Atom Naming Features

This chapter describes options in Grade2 that allow the names (also know as atom IDs) of individual atoms in a ligand molecule to be set.

Where possible Grade2 will reuse atom names from the input file, for instance for PDB chemical components. Otherwise by default Grade2 names atoms numerically in order (so if the first two atoms are carbon and oxygen they will be called C1 and O2.

Setting atom IDs for amino acids

Typical alpha amino acids with an amino group and a single beta carbon atom

Grade2 will now by default, recognize typical amino acids when supplied with an input that lacks atom IDs (aka atom names), for instance a SMILES string. The exact requirement used is that the molecule matches the SMARTS pattern:

[$([NX3H2,NX4H3+])][CX4H]([#6])[CX3](=[OX1])[OX2H,OX1-]

The pattern specifies that the molecule must have have either a neutral NH2 or a NH3+ amino group followed by a a 4-valent carbon atom with one hydrogen atom and one carbon atom attached and then a neutral or charged carboxylic acid. A wider range of amino acids are recognized when the --aa_loose option is used (see next section).

If a typical amino acid is recognized then the PDB-standard atom IDs (N CA C O OXT CB) will be set for the main chain and beta carbon atoms and for the hydrogen atoms that they are bonded to. In addition, the ligand's atoms will be reordered so that the main chain atoms are first in the list. Currently, side chain atoms are assigned atom IDs using their numerical order (rather than PDB-style Greek letter remoteness codes CG CD CE etc). So using 4-fluoroglutamate from SMILES C(C(F)C(=O)O)[C@@H](C(=O)O)N as an example, Grade2 will assign atom IDs:

Grade2 atom labels for fluoroglutamate C(C(F)C(=O)O)[C@@H](C(=O)O)N

If you prefer for the renaming not to happen, then the Grade2 command-line --no_aa_labels option turns it off, leaving standard numerical order based atom IDs.

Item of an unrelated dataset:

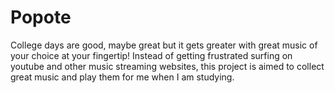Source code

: # Popote
College days are good, maybe great but it gets greater with great music of your choice at your fingertip! Instead of getting frustrated surfing on youtube and other music streaming websites, this project is aimed to collect great music and play them for me when I am studying.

Note that, currently, no alterations are made if the input file specifies atom IDs (for example CIF restraint dictionaries and most MOL2 files).

In addition to setting main chain atom IDs the output restraint dictionary will have the CCP4-extension CIF item _chem_comp.group is set to peptide This enables Grade2 CIF restraint dictionaries to be used in Coot to replace protein residues with modified amino acids.

Please let us know if you would like this feature extended, for instance to set PDB-style Greek letter remoteness IDs for side chain atoms beyond CB.

Setting atom IDs for "exotic" amino acids with the --aa_loose option

Following a user-request, the atom naming feature has been extended to a wide range of "exotic" amino acids with the command line option --aa_loose is used. If the option is not used but atom names could be set then a warning message is produced in the terminal output, for instance:

WARNING: The molecule is an "GLY-like alpha amino acid with an amino group", so ....
WARNING: ---- could set conventional amino acid atom IDs. If you want ....
WARNING: ---- this done, then please rerun with the option: --aa_loose
WARNING:

If a molecule is recognized as an amino acid by the --aa_loose option the output restraint dictionary will have the CCP4-extension CIF item _chem_comp.group is set to peptide. Please note that setup of restraints between an "exotic" amino acid and adjacent monomers is dependent on the program using the restraint dictionary and that setting atom IDs is not likely to be sufficient to ensure that correct restraints are used.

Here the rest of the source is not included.